While the living body has been appropriated and inscribed by power and authority, the dead body is also subject to rituals and sanctions. Death is a taboo that draws societal sanctions. Ron Mueck's sculpture Dead Dad (1996-97) skirts these sanctions and engages us in a direct and honest confrontation with the physical remains of the deceased. It is a similar kind of confrontation with death that Gieve Patel dealt with in his paintings Crushed Head (1984), Battered Man in Landscape (1993) and Crows with Debris (1999).

Much crudity, scatological humor, and violence filled Francois Rabelais' writing in the 16th century. Explicit and vulgar insults filled several chapters of his notorious book 'The Life of Gargantua and Pantagruel.' The censors of the Sorbonne deemed it obscene, and in a social climate of increasing religious oppression, it was dealt with suspicion and censorship. According to Rabelais, the philosophy of his giant Pantagruel is rooted in "a certain gaiety of mind pickled in the scorn of fortuitous things." Continence  physical as well as sexual  is an attribute that has in 'civilized' societies been expected from the body. But many artists have attempted to rescue the body from this expectation too. They have challenged the call for continence.
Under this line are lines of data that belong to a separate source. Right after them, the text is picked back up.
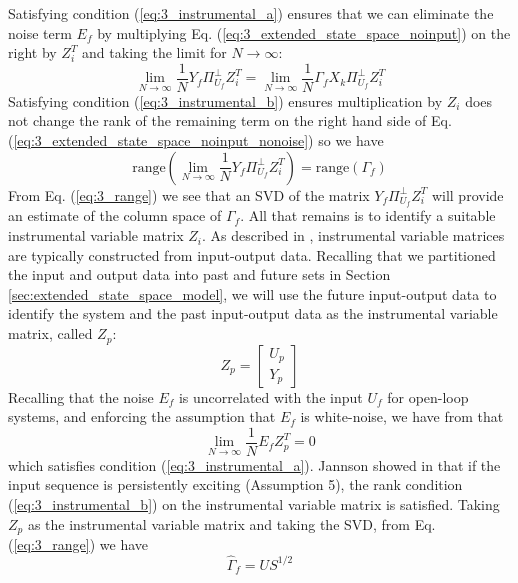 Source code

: Satisfying condition (\ref{eq:3_instrumental_a}) ensures that we can eliminate the noise term $E_f$ by multiplying Eq. (\ref{eq:3_extended_state_space_noinput}) on the right by $Z_i^T$ and taking the limit for $N\rightarrow\infty$:
\begin{equation}\label{eq:3_extended_state_space_noinput_nonoise}
\lim_{N\rightarrow\infty} \frac{1}{N}Y_f\Pi_{U_f}^\perp Z_i^T = \lim_{N\rightarrow\infty} \frac{1}{N}\Gamma_f X_k\Pi_{U_f}^\perp Z_i^T
\end{equation}
 Satisfying condition (\ref{eq:3_instrumental_b}) ensures multiplication by $Z_i$ does not change the rank of the remaining term on the right hand side of Eq. (\ref{eq:3_extended_state_space_noinput_nonoise}) so we have
\begin{equation}\label{eq:3_range}
\mbox{range}\left(\lim_{N\rightarrow\infty} \frac{1}{N} Y_f\Pi_{U_f}^\perp Z_i^T\right) = \mbox{range}\left(\Gamma_f\right)
\end{equation}
From Eq. (\ref{eq:3_range}) we see that an SVD of the matrix $Y_f\Pi_{U_f}^\perp Z_i^T$  will provide an estimate of the column space of $\Gamma_f$. All that remains is to identify a suitable instrumental variable matrix $Z_i$. As described in \cite{soderstrom1983instrumental, verhaegen2007filtering}, instrumental variable matrices are typically constructed from input-output data. Recalling that we partitioned the input and output data into past and future sets in Section \ref{sec:extended_state_space_model}, we will use the future input-output data to identify the system and the past input-output data as the instrumental variable matrix, called $Z_p$:
\begin{equation*}
Z_p = \begin{bmatrix}U_p\\ Y_p\end{bmatrix}
\end{equation*}
Recalling that the noise $E_f$ is uncorrelated with the input $U_f$ for open-loop systems, and enforcing the assumption that $E_f$ is white-noise, we have from \cite{verhaegen2007filtering} that 
\begin{equation*}
\lim_{N\rightarrow\infty} \frac{1}{N} E_f Z_p^T = 0
\end{equation*}
which satisfies condition (\ref{eq:3_instrumental_a}). Jannson showed in \cite{jansson1997subspace} that if the input sequence is persistently exciting (Assumption 5), the rank condition (\ref{eq:3_instrumental_b}) on the instrumental variable matrix is satisfied. Taking $Z_p$ as the instrumental variable matrix and taking the SVD, from Eq. (\ref{eq:3_range}) we have
\begin{equation}
\hat{\Gamma}_f = U {S}^{1/2}
\end{equation}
Thus, the private became the public a few centuries ago in the 'scatological' books 'The Life of Gargantua and of Pantagruel' and later in the drawings of Aubrey Beardsley made in 1896 for a translation of Aristophane's Lysistrata. In these works, bodily functions including the ludicrous act of wind breaking became a political expression of irreverence and dissent. Many visual artists too have protested against the expectation of continence. More recently, the American artist Kiki Smith, contravening the expectations of the history of sculpture, shows women in the non-idealized situations of menstruating, urinating, lactating and defecating. Her sculpture Tale (1992) ushers in a kind of stark realism in its depiction of a woman defecating.

Understandably, artworks such as Piss Christ, Two Men in Benaras and Tale could outrage the moral sensibility of some viewers. Oscar Wilde, speaking for transgressive art, proposed that 'the critic should be able to recognize that the sphere of art and the sphere of ethics are absolutely distinct and separate.' Moreover, Kieran Cashell, author of the book Aftershock: The Ethics of Contemporary Transgressive Art (2009) adds that to simply apply ethical evaluation to art is to somehow 'erode the intrinsic significance of art and risk compromising the exclusivity of the aesthetic experience.' Transgressive art employs dedicated means to engage with and hold the attention of the viewer. Art works that supposedly aim to outrage or violate basic mores and sensibilities actually compel us to look at reality often shorn of all artifice.